2010/11/15

European debt problems eye-catching trend of the euro this week, rugged material

Irish sovereign debt crisis by the escalating impact of the euro / dollar fell 2.4% last week, for 8 months from the biggest weekly decline since; Euro / Canadian dollar fell 1.5% last week, for 9 weeks since the largest single decline; euro / yen is down 1% Cumulative. Foreign exchange analysts say, Ireland or Greece, followed the step to become the second euro-zone countries to accept international assistance, and may be followed by Portugal, which Foreign Minister on Saturday said the country may even be forced out of the euro, debt issues in Europe this week is bound to become the focus of the market, this trend will be very tough this week, the euro.
But analysts also said that while the dollar benefited from the Irish this week, may need to worry about financial aid to repay debt, the U.S. implementation of the second round of the quantitative easing policy may be limited in the next few days of gains against the euro, so other currencies against the euro gains may be greater.
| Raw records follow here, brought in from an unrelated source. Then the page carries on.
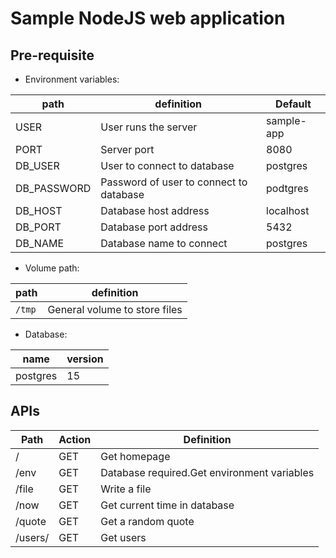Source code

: # Sample NodeJS web application

## Pre-requisite
- Environment variables:

| path        | definition                              | Default    |
| ----------- | --------------------------------------- | ---------- |
| USER        | User runs the server                    | sample-app |
| PORT        | Server port                             | 8080       |
| DB_USER     | User to connect to database             | postgres   |
| DB_PASSWORD | Password of user to connect to database | podtgres   |
| DB_HOST     | Database host address                   | localhost  |
| DB_PORT     | Database port address                   | 5432       |
| DB_NAME     | Database name to connect                | postgres   |

- Volume path:

| path   | definition                    |
| ------ | ----------------------------- |
| `/tmp` | General volume to store files |

- Database:

| name     | version |
| -------- | ------- |
| postgres | 15      |

## APIs
| Path    | Action | Definition                                  |
| ------- | ------ | ------------------------------------------- |
| /       | GET    | Get homepage                                |
| /env    | GET    | Database required.Get environment variables |
| /file   | GET    | Write a file                                |
| /now    | GET    | Get current time in database                |
| /quote  | GET    | Get a random quote                          |
| /users/ | GET    | Get users                                   |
Best e-commerce platform Confidential Secret! Market may find that reversal of the recent Institutions of capital flows has changed dramatically! Main funding is plotting a new layout! Overseas authoritative media reports said the Fed can not cut it in the next eight months to buy 6,000 billion U.S. dollars debt plan. 
He said: "Those who want to empty the investor should consider the short euro euro multi-currency, we are particularly optimistic about the Canadian dollar."
Ireland said Sunday, in order to deal with the debt crisis, do not rule out the possibility of help to Europe. But the country said it had not apply for any assistance. Minister of Justice and Law Reform of Ireland Bertie Ahern in the country broadcasting company RTE said: "Things are changing every day."